Your main goals immediately after a race are to replenish glycogen stores, rebalance fluid and electrolyte levels, and eat essential nutrients for muscle damage repair. 

What Are the Best Foods to Eat After a Marathon?

Bananas as they are rich in carbohydrates, potassium, and Vitamin C. Sweet Potatoes for their complex carbohydrates and fiber. Greek yogurt for their protein and calcium. Salmon for protein, omega-3 fatty acids and anti-inflammatory properties. Quinoa for protein, fiber, and complex carbohydrates.

How Do You Treat Your Body After a Half Marathon?

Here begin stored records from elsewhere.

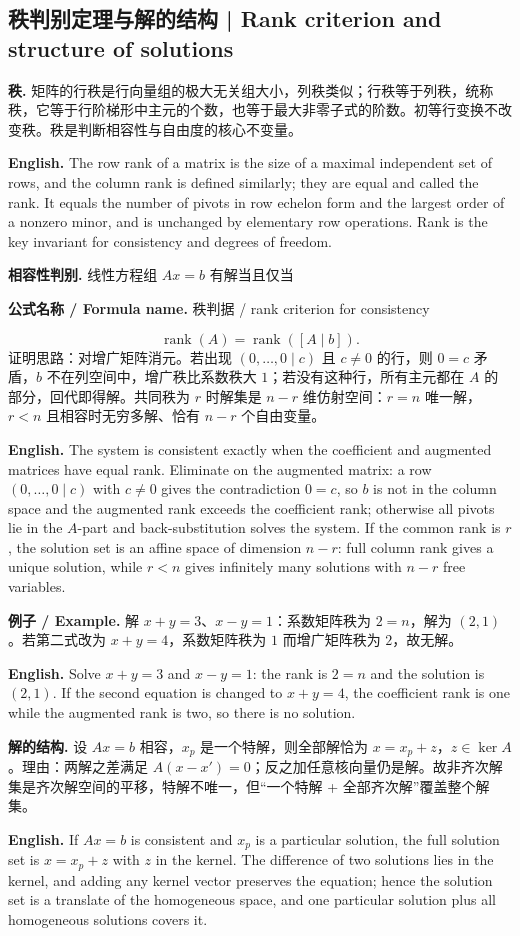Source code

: \documentclass[UTF8,11pt,a4paper]{ctexart}
\newcommand{\EN}[1]{\par\noindent\textbf{English.} #1\par}
\newcommand{\FORMULA}[2]{\par\noindent\textbf{公式名称 / Formula name.} #1 / #2\par}
\newcommand{\EX}[2]{\par\noindent\textbf{例子 / Example.} #1\par\EN{#2}}
\begin{document}
\subsection{秩判别定理与解的结构 | Rank criterion and structure of solutions}
\noindent\textbf{秩.} 矩阵的行秩是行向量组的极大无关组大小，列秩类似；行秩等于列秩，统称秩，它等于行阶梯形中主元的个数，也等于最大非零子式的阶数。初等行变换不改变秩。秩是判断相容性与自由度的核心不变量。
\EN{The row rank of a matrix is the size of a maximal independent set of rows, and the column rank is defined similarly; they are equal and called the rank. It equals the number of pivots in row echelon form and the largest order of a nonzero minor, and is unchanged by elementary row operations. Rank is the key invariant for consistency and degrees of freedom.}
\noindent\textbf{相容性判别.} 线性方程组 $Ax=b$ 有解当且仅当
\FORMULA{秩判据}{rank criterion for consistency}
\[
\operatorname{rank}(A)=\operatorname{rank}([A\mid b]).
\]
证明思路：对增广矩阵消元。若出现 $(0,\dots,0\mid c)$ 且 $c\ne0$ 的行，则 $0=c$ 矛盾，$b$ 不在列空间中，增广秩比系数秩大 $1$；若没有这种行，所有主元都在 $A$ 的部分，回代即得解。共同秩为 $r$ 时解集是 $n-r$ 维仿射空间：$r=n$ 唯一解，$r<n$ 且相容时无穷多解、恰有 $n-r$ 个自由变量。
\EN{The system is consistent exactly when the coefficient and augmented matrices have equal rank. Eliminate on the augmented matrix: a row $(0,\dots,0\mid c)$ with $c\ne0$ gives the contradiction $0=c$, so $b$ is not in the column space and the augmented rank exceeds the coefficient rank; otherwise all pivots lie in the $A$-part and back-substitution solves the system. If the common rank is $r$, the solution set is an affine space of dimension $n-r$: full column rank gives a unique solution, while $r<n$ gives infinitely many solutions with $n-r$ free variables.}
\EX{解 $x+y=3$、$x-y=1$：系数矩阵秩为 $2=n$，解为 $(2,1)$。若第二式改为 $x+y=4$，系数矩阵秩为 $1$ 而增广矩阵秩为 $2$，故无解。}{Solve $x+y=3$ and $x-y=1$: the rank is $2=n$ and the solution is $(2,1)$. If the second equation is changed to $x+y=4$, the coefficient rank is one while the augmented rank is two, so there is no solution.}
\noindent\textbf{解的结构.} 设 $Ax=b$ 相容，$x_p$ 是一个特解，则全部解恰为 $x=x_p+z$，$z\in\ker A$。理由：两解之差满足 $A(x-x')=0$；反之加任意核向量仍是解。故非齐次解集是齐次解空间的平移，特解不唯一，但“一个特解 + 全部齐次解”覆盖整个解集。
\EN{If $Ax=b$ is consistent and $x_p$ is a particular solution, the full solution set is $x=x_p+z$ with $z$ in the kernel. The difference of two solutions lies in the kernel, and adding any kernel vector preserves the equation; hence the solution set is a translate of the homogeneous space, and one particular solution plus all homogeneous solutions covers it.}
\end{document}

First and foremost – celebrate! If possible though, give your body time to rehydrate and refuel with nourishing foods before treating yourself to post-race indulgences. 

What Is a Big Meal After a Marathon?

Your goal should be to eat 20 to 25 grams of protein and 1-1.2 grams of carbohydrates per kg of body weight in your big meal after a marathon. 

What Are the Best Post-Marathon Foods?

The best post-marathon foods are rich in carbohydrate, protein, antioxidants, fluids, and electrolytes. 

What Should I Eat the Day Before a Marathon?

The day before your race, eat 8 to 12 grams of carbs per kilogram of weight. Include carbohydrate-rich foods like bagels, pasta, rice, potatoes, and bread in your meals.